Choose two examples from our guest speakers’ presentations—that is, two per response
paragraph(s)—and write about the ways in which their respective religious traditions, as
they have explained them, correlate with three of Huston Smith’s six-point framework
about the aspects of religion that constitute both its grandeur and ability to inspire and
motivate, as well as its tendency to corrupt. Refer to your class notes, and/or refer to this
brief online article:
http://citizensofculture.com/2014/05/07/huston-smith-the-six-features-of-religion/
NOTE: in class, we talked about religion’s “speculations” about the unknown meanings,
beginnings, and endings of life, whereas in the above article, the author refers this aspect
of religion as “explanations.”
7 through 10: Leeming, The World of Myth
In his introduction to the first chapter of The World of Myth, David Adams Leeming
asserts that a myth “establishes our reason for being, the source of our significance…To
be in the world is to be a part of the life-defining struggle to create order out of chaos.
The bodies we live in, the chairs we sit in—all in process of decaying—are models of
that struggle and, as such, models of creation” (16).

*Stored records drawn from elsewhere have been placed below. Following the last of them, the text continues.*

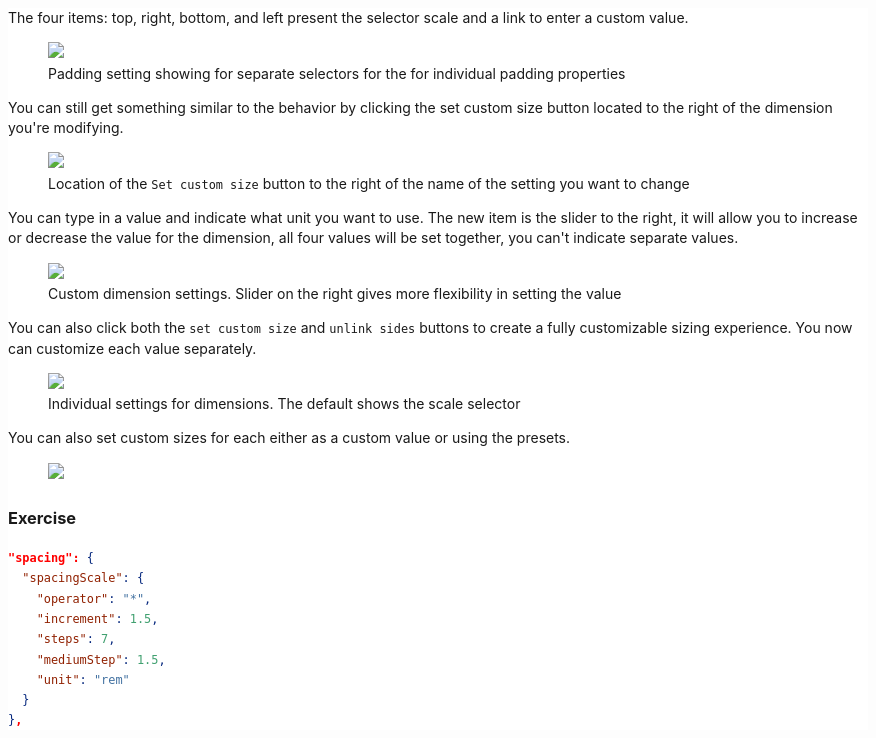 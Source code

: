 The four items: top, right, bottom, and left present the selector scale and a link to enter a custom value.

<figure>
  <img src="https://learn.wordpress.org/files/2022/11/wp61-spacing-presets-03.png">
  <figcaption>Padding setting showing for separate selectors for the for individual padding properties</figcaption>
</figure>

You can still get something similar to the behavior by clicking the set custom size button located to the right of the dimension you're modifying.

<figure>
  <img src="https://learn.wordpress.org/files/2022/11/wp61-spacing-presets-06.png">
  <figcaption>Location of the <code>Set custom size</code> button to the right of the name of the setting you want to change</figcaption>
</figure>

You can type in a value and indicate what unit you want to use. The new item is the slider to the right, it will allow you to increase or decrease the value for the dimension, all four values will be set together, you can't indicate separate values.

<figure>
  <img src="https://learn.wordpress.org/files/2022/11/wp61-spacing-presets-07.png">
  <figcaption>Custom dimension settings. Slider on the right gives more flexibility in setting the value</figcaption>
</figure>

You can also click both the `set custom size` and `unlink sides` buttons to create a fully customizable sizing experience. You now can customize each value separately.

<figure>
  <img src="https://learn.wordpress.org/files/2022/11/wp61-spacing-presets-08.png">
  <figcaption>Individual settings for dimensions. The default shows the scale selector</figcaption>
</figure>

You can also set custom sizes for each either as a custom value or using the presets.

<figure>
  <img src="https://learn.wordpress.org/files/2022/11/wp61-spacing-presets-09.png">
  <figcaption></figcaption>
</figure>

### Exercise

```json
"spacing": {    
  "spacingScale": {
    "operator": "*",
    "increment": 1.5,
    "steps": 7,
    "mediumStep": 1.5,
    "unit": "rem"
  }
},
```
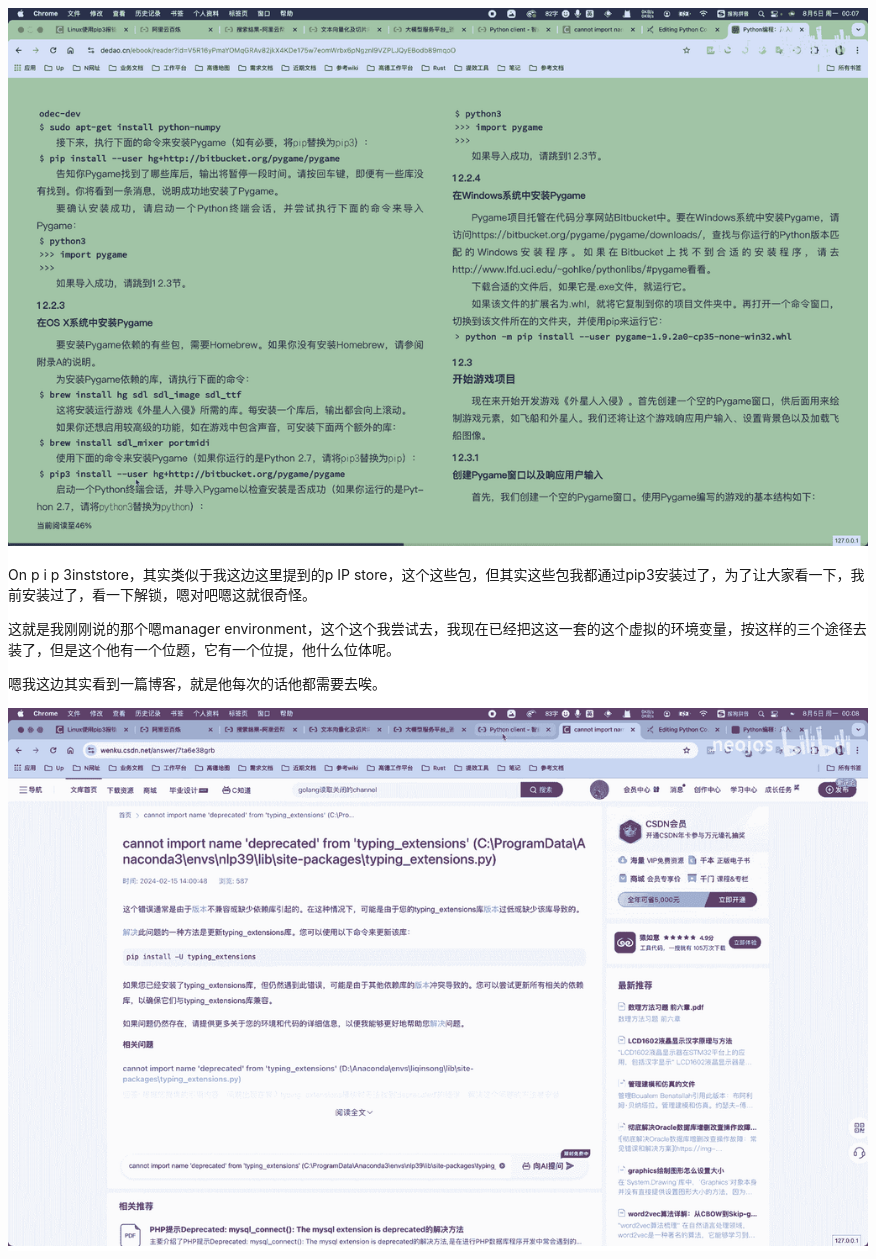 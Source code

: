![](img/9a7f9f9977f6a0a28a7fed510b61558b_26.png)

On p i p 3inststore，其实类似于我这边这里提到的p IP store，这个这些包，但其实这些包我都通过pip3安装过了，为了让大家看一下，我前安装过了，看一下解锁，嗯对吧嗯这就很奇怪。

这就是我刚刚说的那个嗯manager environment，这个这个我尝试去，我现在已经把这这一套的这个虚拟的环境变量，按这样的三个途径去装了，但是这个他有一个位题，它有一个位提，他什么位体呢。

嗯我这边其实看到一篇博客，就是他每次的话他都需要去唉。

![](img/9a7f9f9977f6a0a28a7fed510b61558b_28.png)
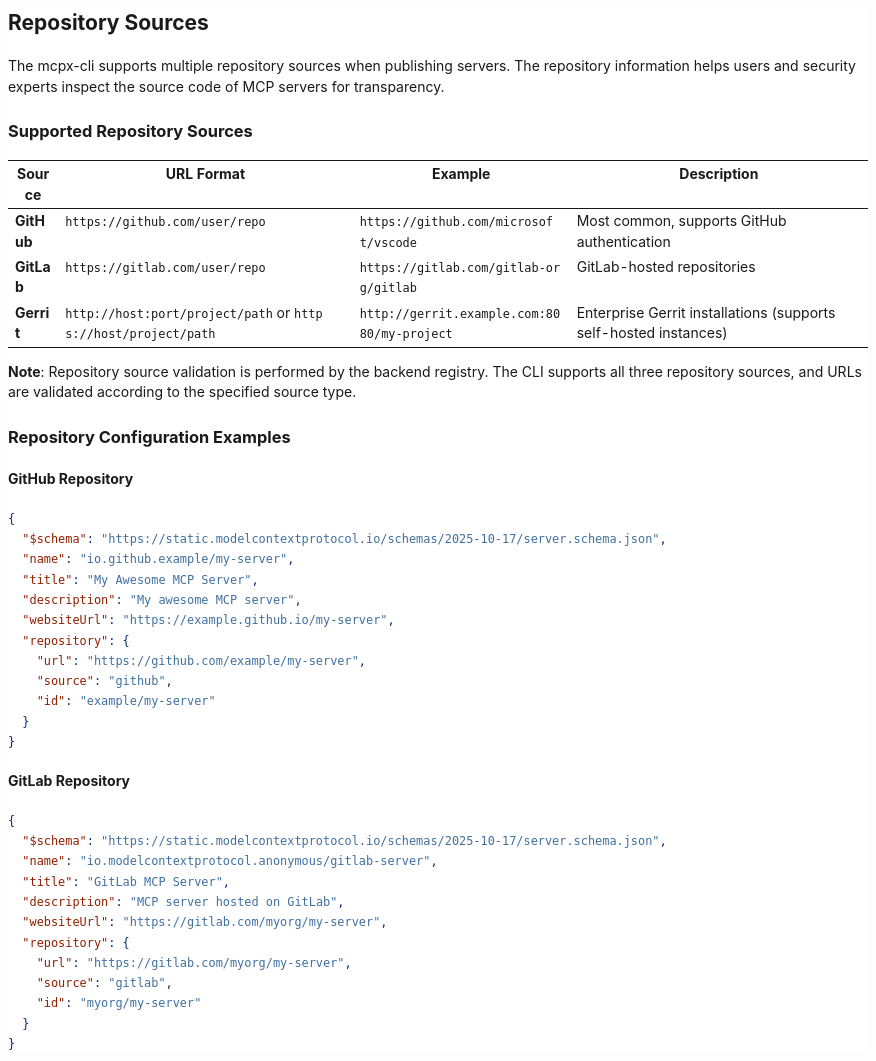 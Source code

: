 ## Repository Sources

The mcpx-cli supports multiple repository sources when publishing servers. The repository information helps users and security experts inspect the source code of MCP servers for transparency.

### Supported Repository Sources

| Source | URL Format | Example | Description |
|--------|------------|---------|-------------|
| **GitHub** | `https://github.com/user/repo` | `https://github.com/microsoft/vscode` | Most common, supports GitHub authentication |
| **GitLab** | `https://gitlab.com/user/repo` | `https://gitlab.com/gitlab-org/gitlab` | GitLab-hosted repositories |
| **Gerrit** | `http://host:port/project/path` or `https://host/project/path` | `http://gerrit.example.com:8080/my-project` | Enterprise Gerrit installations (supports self-hosted instances) |

**Note**: Repository source validation is performed by the backend registry. The CLI supports all three repository sources, and URLs are validated according to the specified source type.

### Repository Configuration Examples

#### GitHub Repository
```json
{
  "$schema": "https://static.modelcontextprotocol.io/schemas/2025-10-17/server.schema.json",
  "name": "io.github.example/my-server",
  "title": "My Awesome MCP Server",
  "description": "My awesome MCP server",
  "websiteUrl": "https://example.github.io/my-server",
  "repository": {
    "url": "https://github.com/example/my-server",
    "source": "github",
    "id": "example/my-server"
  }
}
```

#### GitLab Repository
```json
{
  "$schema": "https://static.modelcontextprotocol.io/schemas/2025-10-17/server.schema.json",
  "name": "io.modelcontextprotocol.anonymous/gitlab-server",
  "title": "GitLab MCP Server",
  "description": "MCP server hosted on GitLab",
  "websiteUrl": "https://gitlab.com/myorg/my-server",
  "repository": {
    "url": "https://gitlab.com/myorg/my-server",
    "source": "gitlab",
    "id": "myorg/my-server"
  }
}
```
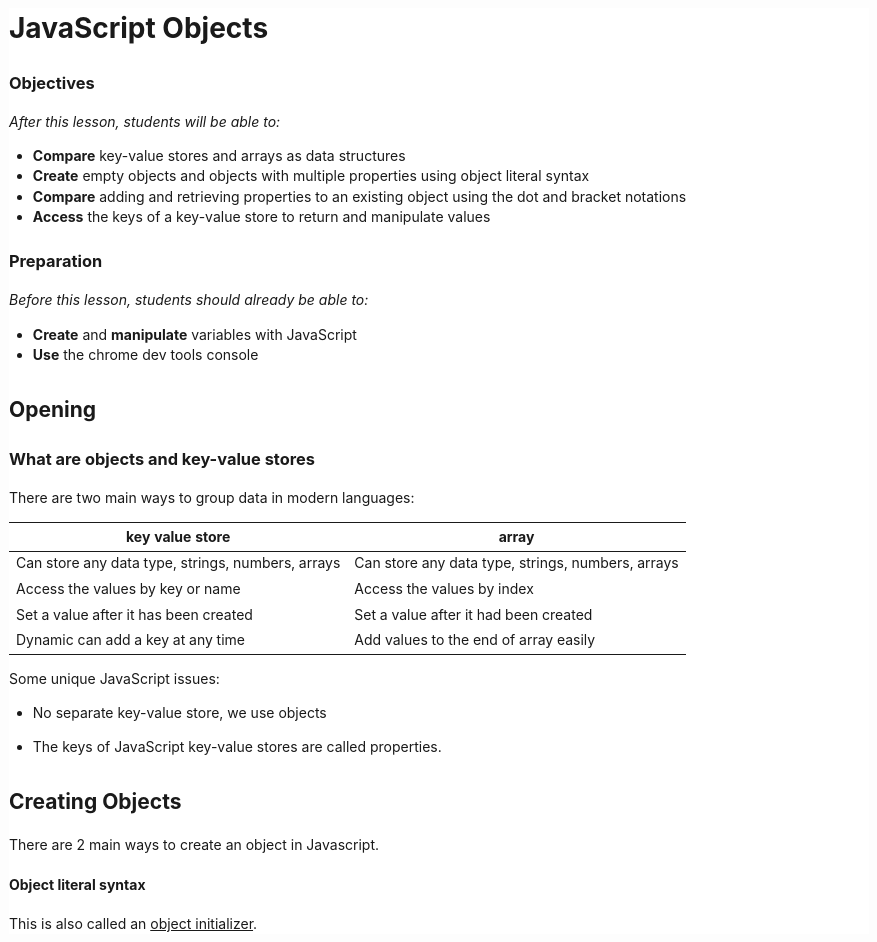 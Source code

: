 # JavaScript Objects



[Hook]: # (-Code this out- So we've seen arrays, and how they can be a very helpful method to store data. So my program always needs access to this fourth element in the array. How do I get that? Great. However, what happens if I remove an item from the middle of my array? -Indices shift- Now how do I get that same element? Also, if we hire a new developer tomorrow, and he takes a look at my code, how is he/she supposed to know what array[3] means? With key-value stores, we can solve both those issues.)

### Objectives
*After this lesson, students will be able to:*

- **Compare** key-value stores and arrays as data structures
- **Create** empty objects and objects with multiple properties using object literal syntax
- **Compare** adding and retrieving properties to an existing object using the dot and bracket notations
- **Access** the keys of a key-value store to return and manipulate values

### Preparation
*Before this lesson, students should already be able to:*

- **Create** and **manipulate** variables with JavaScript
- **Use** the chrome dev tools console



## Opening

### What are objects and key-value stores

There are two main ways to group data in modern languages:

|key value store | array |
|--------------- | ----- |
|Can store any data type, strings, numbers, arrays | Can store any data type, strings, numbers, arrays | 
|Access the values by key or name                  | Access the values by index |
|Set a value after it has been created             | Set a value after it had been created | 
|Dynamic can add a key at any time                 | Add values to the end of array easily |

[CFU]: # (Ask the students for properties of arrays as activity as we work through the chart)
[Comment]: # (This makes things much easier for humans. We can associate names with things rather than remembering that name is three memory offsets from something.) 

Some unique JavaScript issues:
* No separate key-value store, we use objects

[Comment]: # (We'll talk more about the extra properties of the Object type next week during some lectures on OOP.)

* The keys of JavaScript key-value stores are called properties.

[CFU]: # (Fo5 for key-value stores, properties.) 



## Creating Objects

There are 2 main ways to create an object in Javascript.

#### Object literal syntax

This is also called an [object initializer](https://developer.mozilla.org/en-US/docs/Web/JavaScript/Reference/Operators/Object_initializer).


[Comment]: # (There are some corner cases that apply to enumeration based on the fact that its an object but we'll get into those next week.)
[CFU]: # (Stop and jot on the solutions to student1.name and the equality)
[CFU]: # (A new requirement has just come. We need to start keeping track of color. Add a color property to each monkey.) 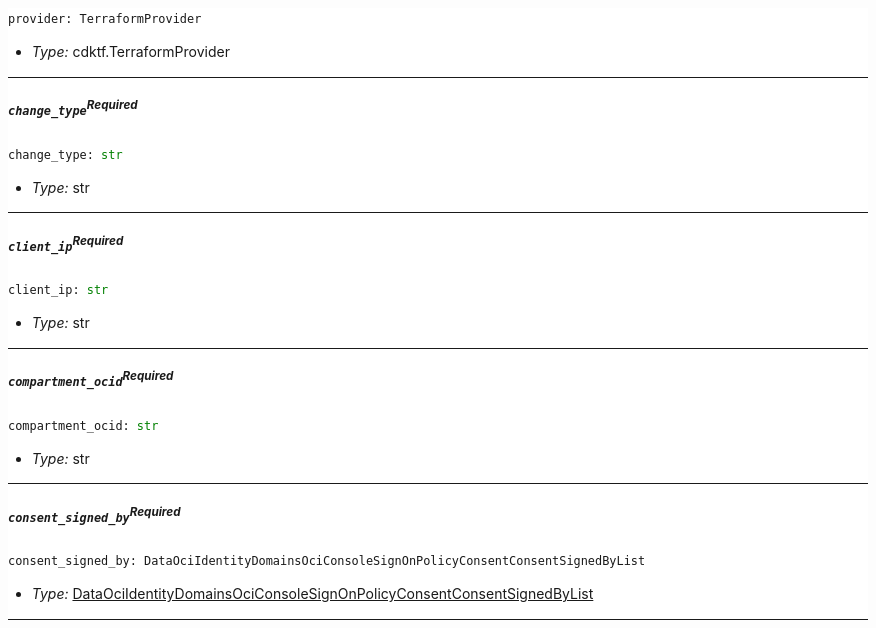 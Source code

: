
 ```python
provider: TerraformProvider
```

- *Type:* cdktf.TerraformProvider

---

##### `change_type`<sup>Required</sup> <a name="change_type" id="rhizo-co-terraform-provider-oci.dataOciIdentityDomainsOciConsoleSignOnPolicyConsent.DataOciIdentityDomainsOciConsoleSignOnPolicyConsent.property.changeType"></a>

```python
change_type: str
```

- *Type:* str

---

##### `client_ip`<sup>Required</sup> <a name="client_ip" id="rhizo-co-terraform-provider-oci.dataOciIdentityDomainsOciConsoleSignOnPolicyConsent.DataOciIdentityDomainsOciConsoleSignOnPolicyConsent.property.clientIp"></a>

```python
client_ip: str
```

- *Type:* str

---

##### `compartment_ocid`<sup>Required</sup> <a name="compartment_ocid" id="rhizo-co-terraform-provider-oci.dataOciIdentityDomainsOciConsoleSignOnPolicyConsent.DataOciIdentityDomainsOciConsoleSignOnPolicyConsent.property.compartmentOcid"></a>

```python
compartment_ocid: str
```

- *Type:* str

---

##### `consent_signed_by`<sup>Required</sup> <a name="consent_signed_by" id="rhizo-co-terraform-provider-oci.dataOciIdentityDomainsOciConsoleSignOnPolicyConsent.DataOciIdentityDomainsOciConsoleSignOnPolicyConsent.property.consentSignedBy"></a>

```python
consent_signed_by: DataOciIdentityDomainsOciConsoleSignOnPolicyConsentConsentSignedByList
```

- *Type:* <a href="#rhizo-co-terraform-provider-oci.dataOciIdentityDomainsOciConsoleSignOnPolicyConsent.DataOciIdentityDomainsOciConsoleSignOnPolicyConsentConsentSignedByList">DataOciIdentityDomainsOciConsoleSignOnPolicyConsentConsentSignedByList</a>

--- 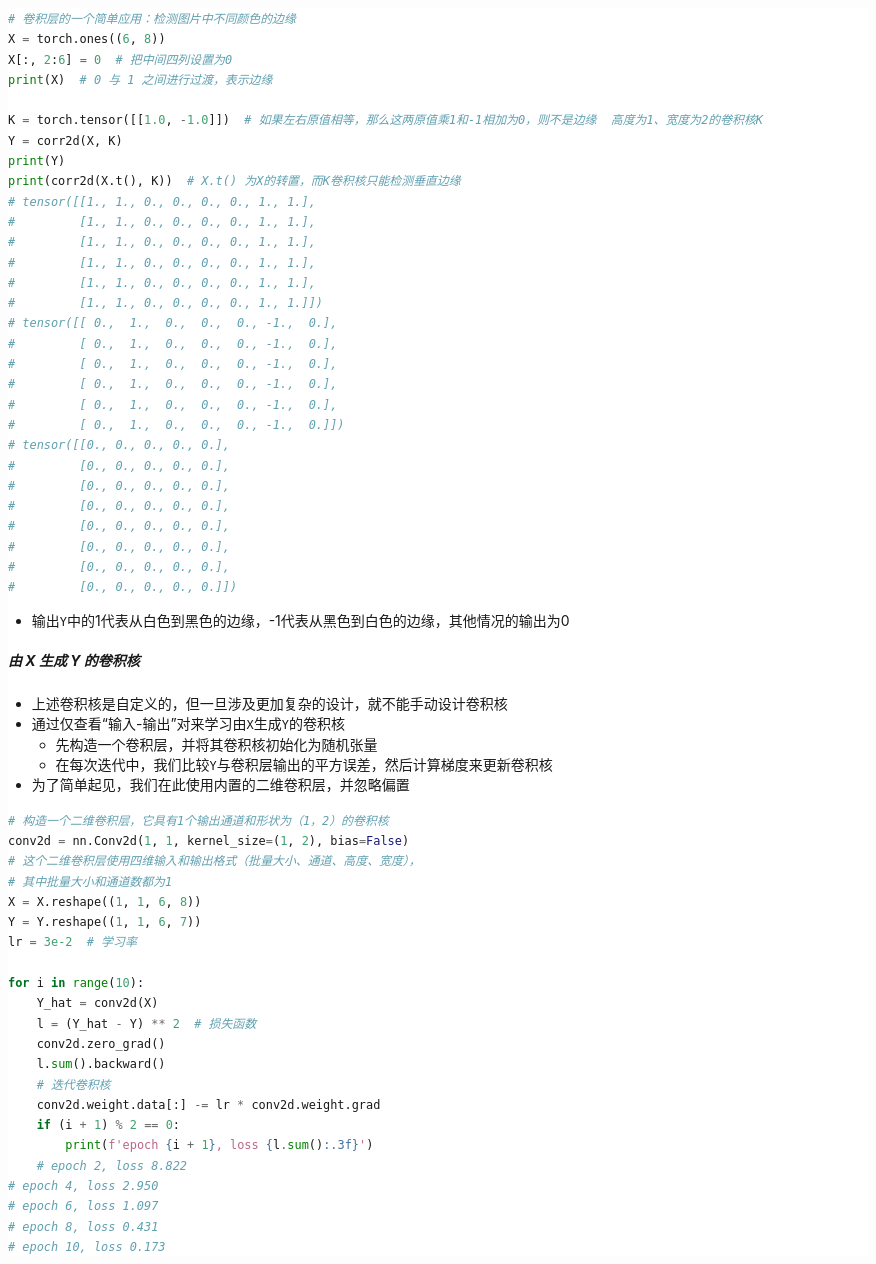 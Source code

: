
 ```python
# 卷积层的一个简单应用：检测图片中不同颜色的边缘  
X = torch.ones((6, 8))
X[:, 2:6] = 0  # 把中间四列设置为0  
print(X)  # 0 与 1 之间进行过渡，表示边缘  

K = torch.tensor([[1.0, -1.0]])  # 如果左右原值相等，那么这两原值乘1和-1相加为0，则不是边缘  高度为1、宽度为2的卷积核K
Y = corr2d(X, K)
print(Y)
print(corr2d(X.t(), K))  # X.t() 为X的转置，而K卷积核只能检测垂直边缘  
# tensor([[1., 1., 0., 0., 0., 0., 1., 1.],  
#         [1., 1., 0., 0., 0., 0., 1., 1.],  
#         [1., 1., 0., 0., 0., 0., 1., 1.],  
#         [1., 1., 0., 0., 0., 0., 1., 1.],  
#         [1., 1., 0., 0., 0., 0., 1., 1.],  
#         [1., 1., 0., 0., 0., 0., 1., 1.]])  
# tensor([[ 0.,  1.,  0.,  0.,  0., -1.,  0.],  
#         [ 0.,  1.,  0.,  0.,  0., -1.,  0.],  
#         [ 0.,  1.,  0.,  0.,  0., -1.,  0.],  
#         [ 0.,  1.,  0.,  0.,  0., -1.,  0.],  
#         [ 0.,  1.,  0.,  0.,  0., -1.,  0.],  
#         [ 0.,  1.,  0.,  0.,  0., -1.,  0.]])  
# tensor([[0., 0., 0., 0., 0.],  
#         [0., 0., 0., 0., 0.],  
#         [0., 0., 0., 0., 0.],  
#         [0., 0., 0., 0., 0.],  
#         [0., 0., 0., 0., 0.],  
#         [0., 0., 0., 0., 0.],  
#         [0., 0., 0., 0., 0.],  
#         [0., 0., 0., 0., 0.]])
```

- 输出`Y`中的1代表从白色到黑色的边缘，-1代表从黑色到白色的边缘，其他情况的输出为0

##### 由 X 生成 Y 的卷积核

- 上述卷积核是自定义的，但一旦涉及更加复杂的设计，就不能手动设计卷积核
- 通过仅查看“输入-输出”对来学习由`X`生成`Y`的卷积核
    - 先构造一个卷积层，并将其卷积核初始化为随机张量
    - 在每次迭代中，我们比较`Y`与卷积层输出的平方误差，然后计算梯度来更新卷积核
- 为了简单起见，我们在此使用内置的二维卷积层，并忽略偏置

```python
# 构造一个二维卷积层，它具有1个输出通道和形状为（1，2）的卷积核  
conv2d = nn.Conv2d(1, 1, kernel_size=(1, 2), bias=False)
# 这个二维卷积层使用四维输入和输出格式（批量大小、通道、高度、宽度），  
# 其中批量大小和通道数都为1  
X = X.reshape((1, 1, 6, 8))
Y = Y.reshape((1, 1, 6, 7))
lr = 3e-2  # 学习率  

for i in range(10):
    Y_hat = conv2d(X)
    l = (Y_hat - Y) ** 2  # 损失函数  
    conv2d.zero_grad()
    l.sum().backward()
    # 迭代卷积核  
    conv2d.weight.data[:] -= lr * conv2d.weight.grad
    if (i + 1) % 2 == 0:
        print(f'epoch {i + 1}, loss {l.sum():.3f}')
    # epoch 2, loss 8.822  
# epoch 4, loss 2.950  
# epoch 6, loss 1.097  
# epoch 8, loss 0.431  
# epoch 10, loss 0.173
```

Choose one myth from one (or all) of the chapters we’ve read thus far—“Myths of
Creation,” “The God as Archetype,” “The Apocalypse,” and “The Pantheons,” and
discuss it with respect to what that myth suggests about humans’ cosmic significance, and
how it might enable one to make some sort of orderly sense out of an essentially chaotic
lifetime. Cite excerpts from the myth that illustrate your points.